WHAT YOU SHOULD DO: Wherever a line below holds the word "documents", copy that line.

MATERIAL FOR THE TASK:
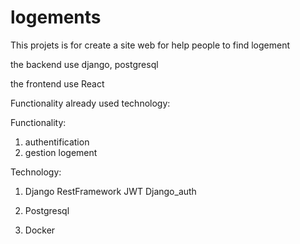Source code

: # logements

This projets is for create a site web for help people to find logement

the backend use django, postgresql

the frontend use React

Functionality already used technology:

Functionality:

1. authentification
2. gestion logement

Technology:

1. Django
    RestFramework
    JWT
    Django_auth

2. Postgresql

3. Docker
...
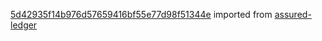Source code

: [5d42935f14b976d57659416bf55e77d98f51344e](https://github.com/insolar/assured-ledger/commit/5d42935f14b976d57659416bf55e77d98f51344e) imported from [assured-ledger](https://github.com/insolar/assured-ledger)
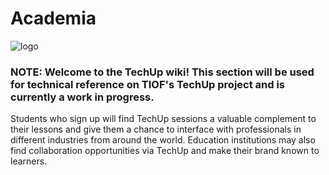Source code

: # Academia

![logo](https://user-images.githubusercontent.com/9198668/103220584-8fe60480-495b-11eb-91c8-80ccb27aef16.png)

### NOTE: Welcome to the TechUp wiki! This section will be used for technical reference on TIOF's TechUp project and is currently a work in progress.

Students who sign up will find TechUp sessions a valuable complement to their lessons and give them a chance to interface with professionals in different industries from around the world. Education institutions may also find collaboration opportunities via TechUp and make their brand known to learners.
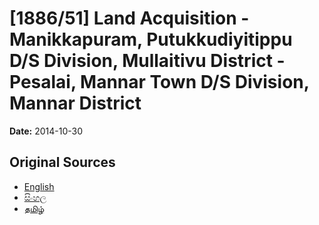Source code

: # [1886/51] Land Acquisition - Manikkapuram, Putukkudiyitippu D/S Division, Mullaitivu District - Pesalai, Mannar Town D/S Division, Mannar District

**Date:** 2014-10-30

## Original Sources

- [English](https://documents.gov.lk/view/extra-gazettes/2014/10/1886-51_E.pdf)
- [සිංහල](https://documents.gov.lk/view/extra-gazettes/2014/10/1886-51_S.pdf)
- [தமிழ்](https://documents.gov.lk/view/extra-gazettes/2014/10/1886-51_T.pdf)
--
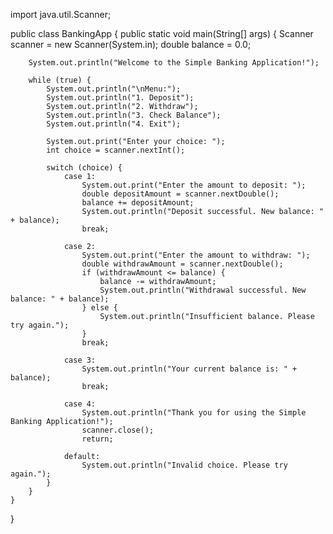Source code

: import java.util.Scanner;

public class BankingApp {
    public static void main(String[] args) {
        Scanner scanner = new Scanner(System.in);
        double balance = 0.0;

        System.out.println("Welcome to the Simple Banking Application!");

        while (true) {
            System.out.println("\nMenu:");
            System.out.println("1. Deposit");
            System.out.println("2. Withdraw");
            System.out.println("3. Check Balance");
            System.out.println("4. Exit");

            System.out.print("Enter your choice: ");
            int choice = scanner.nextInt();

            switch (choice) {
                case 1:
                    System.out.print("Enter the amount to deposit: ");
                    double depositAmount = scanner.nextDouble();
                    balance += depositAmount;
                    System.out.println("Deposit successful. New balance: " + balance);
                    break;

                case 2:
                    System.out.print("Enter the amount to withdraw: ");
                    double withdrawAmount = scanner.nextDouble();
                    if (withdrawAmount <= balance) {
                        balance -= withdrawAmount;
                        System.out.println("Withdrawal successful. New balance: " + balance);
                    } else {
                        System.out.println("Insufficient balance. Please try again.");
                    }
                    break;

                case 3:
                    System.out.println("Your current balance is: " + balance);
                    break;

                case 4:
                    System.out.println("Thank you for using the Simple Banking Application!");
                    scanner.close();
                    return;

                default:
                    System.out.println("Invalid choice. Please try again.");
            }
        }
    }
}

ANSWER AREA:
- [English](https://documents.gov.lk/view/extra-gazettes/2014/10/1886-51_E.pdf)
- [සිංහල](https://documents.gov.lk/view/extra-gazettes/2014/10/1886-51_S.pdf)
- [தமிழ்](https://documents.gov.lk/view/extra-gazettes/2014/10/1886-51_T.pdf)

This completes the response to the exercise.